● DIRECTIONS FOR THIS TASK: Reproduce exactly the line that includes "Die Hilfe zeigt" and all lines after it, ending with the last line of the data.

Collection entries

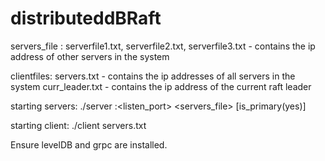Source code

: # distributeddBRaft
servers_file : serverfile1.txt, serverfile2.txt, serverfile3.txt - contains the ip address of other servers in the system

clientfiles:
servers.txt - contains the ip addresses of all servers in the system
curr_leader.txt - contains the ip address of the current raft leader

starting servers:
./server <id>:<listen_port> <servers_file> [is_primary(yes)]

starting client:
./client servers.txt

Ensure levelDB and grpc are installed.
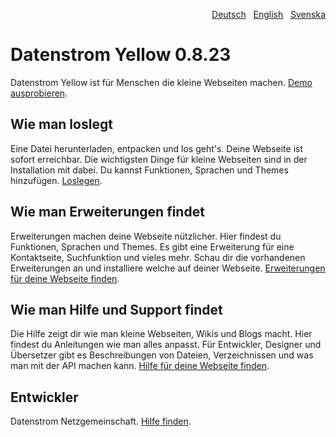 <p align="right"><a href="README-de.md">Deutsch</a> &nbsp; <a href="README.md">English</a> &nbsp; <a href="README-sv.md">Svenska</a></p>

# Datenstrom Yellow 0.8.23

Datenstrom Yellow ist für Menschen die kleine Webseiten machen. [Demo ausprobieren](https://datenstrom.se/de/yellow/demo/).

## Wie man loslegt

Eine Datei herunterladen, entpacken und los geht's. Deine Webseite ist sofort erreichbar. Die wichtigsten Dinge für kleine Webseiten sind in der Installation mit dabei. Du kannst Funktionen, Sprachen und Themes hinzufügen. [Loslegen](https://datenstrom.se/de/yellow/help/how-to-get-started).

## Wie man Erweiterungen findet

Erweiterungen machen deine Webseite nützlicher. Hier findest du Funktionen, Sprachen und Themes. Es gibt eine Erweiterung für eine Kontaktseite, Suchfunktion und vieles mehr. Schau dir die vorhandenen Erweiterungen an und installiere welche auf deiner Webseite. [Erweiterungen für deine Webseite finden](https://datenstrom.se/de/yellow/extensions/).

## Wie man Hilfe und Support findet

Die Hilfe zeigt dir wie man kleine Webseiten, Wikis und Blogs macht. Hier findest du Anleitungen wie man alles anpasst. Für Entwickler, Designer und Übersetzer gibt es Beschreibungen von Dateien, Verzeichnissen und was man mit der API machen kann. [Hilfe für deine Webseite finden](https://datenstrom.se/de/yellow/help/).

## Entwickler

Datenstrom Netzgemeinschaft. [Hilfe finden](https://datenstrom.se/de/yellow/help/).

● SOLUTION:
Die Hilfe zeigt dir wie man kleine Webseiten, Wikis und Blogs macht. Hier findest du Anleitungen wie man alles anpasst. Für Entwickler, Designer und Übersetzer gibt es Beschreibungen von Dateien, Verzeichnissen und was man mit der API machen kann. [Hilfe für deine Webseite finden](https://datenstrom.se/de/yellow/help/).

## Entwickler

Datenstrom Netzgemeinschaft. [Hilfe finden](https://datenstrom.se/de/yellow/help/).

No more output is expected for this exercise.